Entries provided Block Start

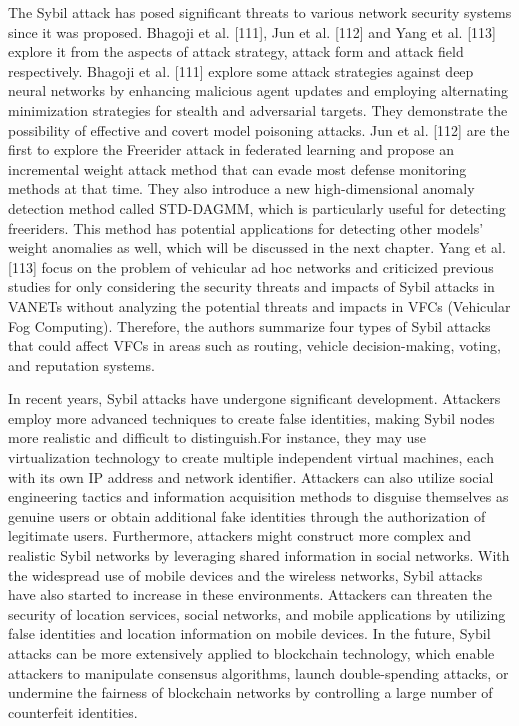 The Sybil attack has posed significant threats to various
network security systems since it was proposed. Bhagoji
et al. [111], Jun et al. [112] and Yang et al. [113] explore
it from the aspects of attack strategy, attack form and
attack field respectively. Bhagoji et al. [111] explore some
attack strategies against deep neural networks by
enhancing malicious agent updates and employing alternating
minimization strategies for stealth and adversarial targets.
They demonstrate the possibility of effective and covert
model poisoning attacks. Jun et al. [112] are the first
to explore the Freerider attack in federated learning and
propose an incremental weight attack method that can
evade most defense monitoring methods at that time. They
also introduce a new high-dimensional anomaly detection
method called STD-DAGMM, which is particularly useful
for detecting freeriders. This method has potential
applications for detecting other models' weight anomalies as well,
which will be discussed in the next chapter. Yang et al.
[113] focus on the problem of vehicular ad hoc networks
and criticized previous studies for only considering the
security threats and impacts of Sybil attacks in VANETs
without analyzing the potential threats and impacts in
VFCs (Vehicular Fog Computing). Therefore, the authors
summarize four types of Sybil attacks that could affect
VFCs in areas such as routing, vehicle decision-making,
voting, and reputation systems. 

In recent years, Sybil attacks have undergone significant
development. Attackers employ more advanced techniques
to create false identities, making Sybil nodes more realistic
and diﬀicult to distinguish.For instance, they may use
virtualization technology to create multiple independent
virtual machines, each with its own IP address and
network identifier. Attackers can also utilize social
engineering tactics and information acquisition methods to disguise
themselves as genuine users or obtain additional fake
identities through the authorization of legitimate users.
Furthermore, attackers might construct more complex and
realistic Sybil networks by leveraging shared information
in social networks. With the widespread use of mobile
devices and the wireless networks, Sybil attacks have also
started to increase in these environments. Attackers can
threaten the security of location services, social networks,
and mobile applications by utilizing false identities and
location information on mobile devices. In the future, Sybil
attacks can be more extensively applied to blockchain
technology, which enable attackers to manipulate
consensus algorithms, launch double-spending attacks, or
undermine the fairness of blockchain networks by controlling a
large number of counterfeit identities.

Entries provided Block End

* **Work order**:
Copy the lines above exactly, beginning at the line that has "VFCs in areas" and stopping after the line that has "virtualization technology to", and omit the rest.

* **Task solution**:
VFCs in areas such as routing, vehicle decision-making,
voting, and reputation systems. 

In recent years, Sybil attacks have undergone significant
development. Attackers employ more advanced techniques
to create false identities, making Sybil nodes more realistic
and diﬀicult to distinguish.For instance, they may use
virtualization technology to create multiple independent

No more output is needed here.